Aide insuffisante, facture élevée, dégâts à répétition... Le terne bilan de la jetée américaine au large de Gaza, à laquelle les Etats-Unis renoncent
Le projet soulevait de nombreux doutes ; il aura finalement duré à peine deux mois. Le port flottant construit par les Etats-Unis au large de la bande de Gaza pour acheminer l'aide humanitaire n'a pas pu être de nouveau réinstallé après des réparations, et va être abandonné, a annoncé Washington jeudi 11 juillet. "A relativement court terme, nous allons cesser les opérations liées à cette jetée", a déclaré Jake Sullivan, conseiller à la sécurité nationale de la Maison Blanche.
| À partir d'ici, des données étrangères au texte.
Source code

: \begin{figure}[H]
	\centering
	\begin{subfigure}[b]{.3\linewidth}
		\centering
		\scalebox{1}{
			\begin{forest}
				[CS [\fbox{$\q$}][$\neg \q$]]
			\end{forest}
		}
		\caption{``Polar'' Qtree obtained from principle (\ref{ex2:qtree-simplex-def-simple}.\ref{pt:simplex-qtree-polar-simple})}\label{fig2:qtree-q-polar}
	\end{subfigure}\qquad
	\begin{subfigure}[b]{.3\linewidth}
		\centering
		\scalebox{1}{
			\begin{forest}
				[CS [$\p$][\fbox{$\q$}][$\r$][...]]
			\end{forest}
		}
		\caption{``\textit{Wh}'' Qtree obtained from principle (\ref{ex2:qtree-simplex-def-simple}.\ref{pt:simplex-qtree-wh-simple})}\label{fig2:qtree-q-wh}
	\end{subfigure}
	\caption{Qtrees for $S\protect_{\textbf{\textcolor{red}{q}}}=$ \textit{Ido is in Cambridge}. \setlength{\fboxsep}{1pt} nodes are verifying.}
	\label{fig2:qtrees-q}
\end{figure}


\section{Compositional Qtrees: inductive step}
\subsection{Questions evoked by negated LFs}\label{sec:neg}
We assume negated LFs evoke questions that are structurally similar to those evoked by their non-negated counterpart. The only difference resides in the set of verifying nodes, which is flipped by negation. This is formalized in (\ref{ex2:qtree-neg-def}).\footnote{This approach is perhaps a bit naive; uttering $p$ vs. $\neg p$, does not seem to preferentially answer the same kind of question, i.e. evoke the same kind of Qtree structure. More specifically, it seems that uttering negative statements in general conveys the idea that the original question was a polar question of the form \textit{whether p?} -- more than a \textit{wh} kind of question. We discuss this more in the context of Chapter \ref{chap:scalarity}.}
Elle a "toujours été considérée comme une solution temporaire", a rappelé le Pentagone.
Le président Joe Biden, qui avait souhaité installer ce ponton pour "augmenter massivement le volume de l'aide humanitaire" acheminée vers Gaza, ravagée par neuf mois de guerre, s'est dit "déçu". Lors d'une conférence de presse, jeudi soir, il a confié qu'il aurait aimé voir cette infrastructure flottante réussir sa mission. Mais depuis son installation par l'armée américaine, la plateforme portuaire préfabriquée a surtout fait parler d'elle par son accumulation d'échecs, étant même qualifiée de "fiasco humanitaire" par Médecins du monde. Franceinfo dresse le bilan de ce projet.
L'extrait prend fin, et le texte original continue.